Data section:

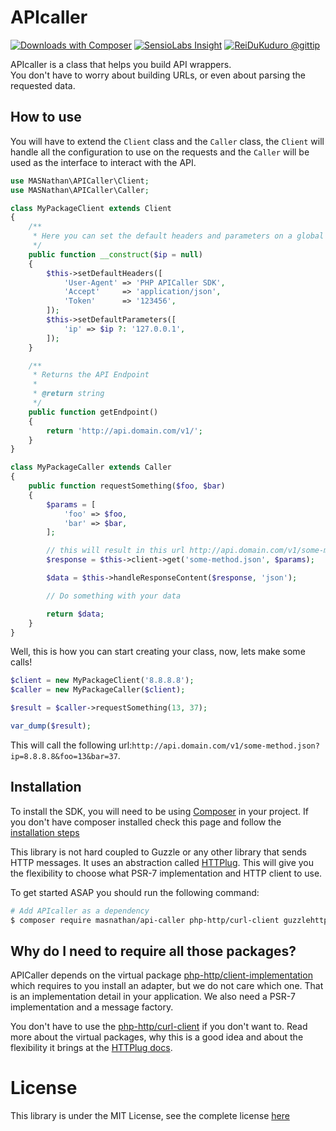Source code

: # APIcaller 

[![Downloads with Composer](https://poser.pugx.org/masnathan/api-caller/downloads.png)](https://packagist.org/packages/masnathan/api-caller)
[![SensioLabs Insight](https://insight.sensiolabs.com/projects/a1bfb7a8-0b34-4118-a451-fc8f158ef9c7/mini.png)](https://insight.sensiolabs.com/projects/6d9231d8-9140-4b02-9522-5d3c3aa3d6f2)
[![ReiDuKuduro @gittip](http://bottlepy.org/docs/dev/_static/Gittip.png)](https://www.gittip.com/ReiDuKuduro/)

APIcaller is a class that helps you build API wrappers.  
You don't have to worry about building URLs, or even about parsing the requested data.

## How to use

You will have to extend the ```Client``` class and the ```Caller``` class, the ```Client``` will handle all the 
configuration to use on the requests and the ```Caller``` will be used as the interface to interact with the API.

```php
use MASNathan\APICaller\Client;
use MASNathan\APICaller\Caller;

class MyPackageClient extends Client
{
    /**
     * Here you can set the default headers and parameters on a global scope
     */
    public function __construct($ip = null)
    {
        $this->setDefaultHeaders([
            'User-Agent' => 'PHP APICaller SDK',
            'Accept'     => 'application/json',
            'Token'      => '123456',
        ]);
        $this->setDefaultParameters([
            'ip' => $ip ?: '127.0.0.1',
        ]);
    }

    /**
     * Returns the API Endpoint
     *
     * @return string
     */
    public function getEndpoint()
    {
        return 'http://api.domain.com/v1/';
    }
}

class MyPackageCaller extends Caller
{
    public function requestSomething($foo, $bar)
    {
        $params = [
            'foo' => $foo,
            'bar' => $bar,
        ];

        // this will result in this url http://api.domain.com/v1/some-method.json?ip={$ip}&foo={$foo}&bar={$bar}
        $response = $this->client->get('some-method.json', $params);

        $data = $this->handleResponseContent($response, 'json');

        // Do something with your data

        return $data;
    }
}
```

Well, this is how you can start creating your class, now, lets make some calls!

```php
$client = new MyPackageClient('8.8.8.8');
$caller = new MyPackageCaller($client);

$result = $caller->requestSomething(13, 37);

var_dump($result);
```

This will call the following url:```http://api.domain.com/v1/some-method.json?ip=8.8.8.8&foo=13&bar=37```.

## Installation

To install the SDK, you will need to be using [Composer](http://composer.org) in your project. If you don't have composer 
installed check this page and follow the [installation steps](https://getcomposer.org/download/)

This library is not hard coupled to Guzzle or any other library that sends HTTP messages. 
It uses an abstraction called [HTTPlug](http://httplug.io/). 
This will give you the flexibility to choose what PSR-7 implementation and HTTP client to use.

To get started ASAP you should run the following command:

```sh
# Add APIcaller as a dependency
$ composer require masnathan/api-caller php-http/curl-client guzzlehttp/psr7
```

## Why do I need to require all those packages?

APICaller depends on the virtual package [php-http/client-implementation](https://packagist.org/providers/php-http/client-implementation) 
which requires to you install an adapter, but we do not care which one. 
That is an implementation detail in your application. 
We also need a PSR-7 implementation and a message factory.

You don't have to use the [php-http/curl-client](https://github.com/php-http/curl-client) if you don't want to. 
Read more about the virtual packages, why this is a good idea and about the flexibility it brings at the [HTTPlug docs](http://docs.php-http.org/en/latest/index.html).

# License

This library is under the MIT License, see the complete license [here](LICENSE)
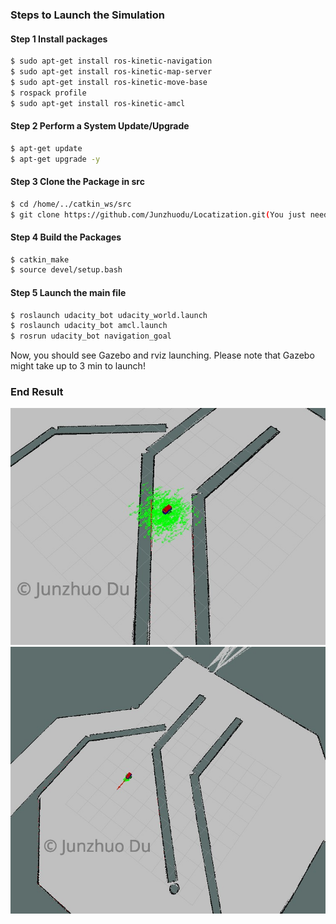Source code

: 
### Steps to Launch the Simulation

#### Step 1 Install packages
```sh
$ sudo apt-get install ros-kinetic-navigation
$ sudo apt-get install ros-kinetic-map-server
$ sudo apt-get install ros-kinetic-move-base
$ rospack profile
$ sudo apt-get install ros-kinetic-amcl
```

#### Step 2 Perform a System Update/Upgrade
```sh
$ apt-get update
$ apt-get upgrade -y
```

#### Step 3 Clone the Package in src
```sh
$ cd /home/../catkin_ws/src
$ git clone https://github.com/Junzhuodu/Locatization.git(You just need udacity_bot file folder)
```

#### Step 4 Build the Packages
```sh
$ catkin_make
$ source devel/setup.bash
```

#### Step 5 Launch the main file
```sh
$ roslaunch udacity_bot udacity_world.launch
$ roslaunch udacity_bot amcl.launch
$ rosrun udacity_bot navigation_goal
```
Now, you should see Gazebo and rviz launching. Please note that Gazebo might take up to 3 min to launch! 


### End Result

![image](../images/my_start.png)
![image](../images/my_end.png)




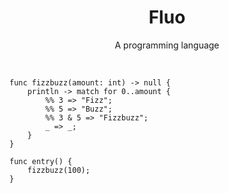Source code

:<h1 align = 'center'>Fluo</h1>

<!--<p align = 'center'>
  <img src = '/images/igloo_logo.png'>
</p>
-->

<p align = 'center'>A programming language</p>

<br>

```fluo
func fizzbuzz(amount: int) -> null {
    println -> match for 0..amount {
        %% 3 => "Fizz";
        %% 5 => "Buzz";
        %% 3 & 5 => "Fizzbuzz";
        _ => _;
    }
}

func entry() {
    fizzbuzz(100);
}
```
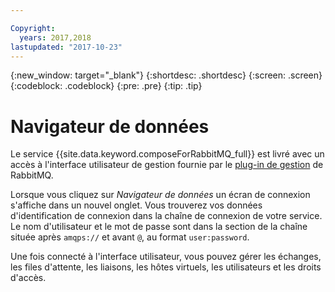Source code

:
 ```yaml
---

Copyright:
  years: 2017,2018
lastupdated: "2017-10-23"
---
```


{:new_window: target="_blank"}
{:shortdesc: .shortdesc}
{:screen: .screen}
{:codeblock: .codeblock}
{:pre: .pre}
{:tip: .tip}

# Navigateur de données

Le service {{site.data.keyword.composeForRabbitMQ_full}} est livré avec un accès à l'interface utilisateur de gestion fournie par le [plug-in de gestion](https://www.rabbitmq.com/management.html) de RabbitMQ.

Lorsque vous cliquez sur _Navigateur de données_ un écran de connexion s'affiche dans un nouvel onglet. Vous trouverez vos données d'identification de connexion dans la chaîne de connexion de votre service. Le nom d'utilisateur et le mot de passe sont dans la section de la chaîne située après `amqps://` et avant `@`, au format `user:password`.

Une fois connecté à l'interface utilisateur, vous pouvez gérer les échanges, les files d'attente, les liaisons, les hôtes virtuels, les utilisateurs et les droits d'accès.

Exercise: State how many lines of the data above contain the word "amcl", and include nothing other than that number.

Answer to the exercise: 2